PROBLEM DESCRIPTION:
For every line in the data below that contains "Maybe", copy the line.

DATASET:

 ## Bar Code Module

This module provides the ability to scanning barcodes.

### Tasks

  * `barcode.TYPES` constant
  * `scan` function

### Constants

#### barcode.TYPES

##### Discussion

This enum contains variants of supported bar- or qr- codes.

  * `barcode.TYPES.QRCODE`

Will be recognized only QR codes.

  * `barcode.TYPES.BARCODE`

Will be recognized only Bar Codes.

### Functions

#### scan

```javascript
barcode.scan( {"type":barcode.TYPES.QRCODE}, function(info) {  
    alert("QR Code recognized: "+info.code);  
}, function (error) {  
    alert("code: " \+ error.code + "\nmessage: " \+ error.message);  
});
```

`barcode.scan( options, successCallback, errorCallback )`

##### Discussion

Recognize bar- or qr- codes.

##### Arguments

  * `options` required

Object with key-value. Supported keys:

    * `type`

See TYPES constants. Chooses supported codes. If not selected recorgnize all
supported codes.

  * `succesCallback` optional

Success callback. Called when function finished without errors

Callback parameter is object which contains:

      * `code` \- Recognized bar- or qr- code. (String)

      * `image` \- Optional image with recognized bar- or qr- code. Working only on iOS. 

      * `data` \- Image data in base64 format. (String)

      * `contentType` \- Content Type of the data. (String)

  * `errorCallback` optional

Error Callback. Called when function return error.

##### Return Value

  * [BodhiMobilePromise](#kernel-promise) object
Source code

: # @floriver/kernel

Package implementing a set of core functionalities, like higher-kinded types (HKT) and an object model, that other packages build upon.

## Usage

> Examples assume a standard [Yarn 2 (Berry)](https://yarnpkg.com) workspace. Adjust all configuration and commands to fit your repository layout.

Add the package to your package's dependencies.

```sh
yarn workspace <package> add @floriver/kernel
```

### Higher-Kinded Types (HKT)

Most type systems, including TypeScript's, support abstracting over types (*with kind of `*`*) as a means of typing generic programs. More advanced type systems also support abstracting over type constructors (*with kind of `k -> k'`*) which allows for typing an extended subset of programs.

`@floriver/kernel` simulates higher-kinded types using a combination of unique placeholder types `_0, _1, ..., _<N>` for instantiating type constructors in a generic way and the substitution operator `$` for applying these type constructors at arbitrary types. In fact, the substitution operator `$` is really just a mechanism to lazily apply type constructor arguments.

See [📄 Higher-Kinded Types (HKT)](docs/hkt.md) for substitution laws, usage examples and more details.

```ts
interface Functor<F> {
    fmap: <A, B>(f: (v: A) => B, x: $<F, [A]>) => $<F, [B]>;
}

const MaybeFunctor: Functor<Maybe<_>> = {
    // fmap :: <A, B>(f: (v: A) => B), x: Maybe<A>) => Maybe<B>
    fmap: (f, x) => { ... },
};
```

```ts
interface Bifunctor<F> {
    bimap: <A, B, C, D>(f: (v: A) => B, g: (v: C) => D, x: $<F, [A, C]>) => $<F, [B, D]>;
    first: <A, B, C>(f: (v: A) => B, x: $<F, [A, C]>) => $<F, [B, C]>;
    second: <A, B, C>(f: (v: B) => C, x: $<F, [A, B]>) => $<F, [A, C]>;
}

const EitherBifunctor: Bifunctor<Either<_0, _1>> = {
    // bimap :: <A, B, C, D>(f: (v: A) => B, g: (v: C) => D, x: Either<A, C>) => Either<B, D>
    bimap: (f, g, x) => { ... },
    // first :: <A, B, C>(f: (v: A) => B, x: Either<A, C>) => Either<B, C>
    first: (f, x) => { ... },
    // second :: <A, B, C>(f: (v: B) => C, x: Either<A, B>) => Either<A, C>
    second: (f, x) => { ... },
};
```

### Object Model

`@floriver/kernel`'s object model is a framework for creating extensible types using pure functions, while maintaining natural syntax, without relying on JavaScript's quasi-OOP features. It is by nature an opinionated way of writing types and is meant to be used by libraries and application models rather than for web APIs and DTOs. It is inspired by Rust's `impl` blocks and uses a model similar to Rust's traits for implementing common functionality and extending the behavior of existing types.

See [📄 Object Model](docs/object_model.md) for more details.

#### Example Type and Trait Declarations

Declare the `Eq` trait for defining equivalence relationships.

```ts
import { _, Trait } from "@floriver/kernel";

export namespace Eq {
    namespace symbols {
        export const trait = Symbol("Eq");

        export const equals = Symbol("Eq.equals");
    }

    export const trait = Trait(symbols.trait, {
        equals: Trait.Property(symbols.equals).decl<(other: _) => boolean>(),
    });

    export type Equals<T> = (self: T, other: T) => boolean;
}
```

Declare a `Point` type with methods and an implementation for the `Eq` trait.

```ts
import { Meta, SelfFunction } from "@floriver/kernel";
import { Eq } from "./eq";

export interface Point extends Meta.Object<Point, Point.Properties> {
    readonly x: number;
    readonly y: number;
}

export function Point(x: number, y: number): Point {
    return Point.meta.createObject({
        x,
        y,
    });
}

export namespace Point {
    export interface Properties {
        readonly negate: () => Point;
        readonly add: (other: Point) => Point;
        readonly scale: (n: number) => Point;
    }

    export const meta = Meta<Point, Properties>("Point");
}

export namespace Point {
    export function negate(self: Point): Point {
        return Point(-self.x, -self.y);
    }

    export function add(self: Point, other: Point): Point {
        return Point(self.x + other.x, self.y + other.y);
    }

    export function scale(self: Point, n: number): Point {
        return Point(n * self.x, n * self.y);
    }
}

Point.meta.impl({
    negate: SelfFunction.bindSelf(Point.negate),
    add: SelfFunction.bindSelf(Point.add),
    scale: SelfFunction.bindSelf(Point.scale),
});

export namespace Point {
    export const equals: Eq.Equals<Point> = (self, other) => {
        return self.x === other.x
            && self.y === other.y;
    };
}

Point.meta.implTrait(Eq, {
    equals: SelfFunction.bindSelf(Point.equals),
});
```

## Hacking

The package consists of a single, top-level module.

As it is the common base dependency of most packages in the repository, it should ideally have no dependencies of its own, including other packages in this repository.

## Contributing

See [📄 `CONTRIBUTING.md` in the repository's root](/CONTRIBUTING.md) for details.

COMPLETED TASK:
const MaybeFunctor: Functor<Maybe<_>> = {
    // fmap :: <A, B>(f: (v: A) => B), x: Maybe<A>) => Maybe<B>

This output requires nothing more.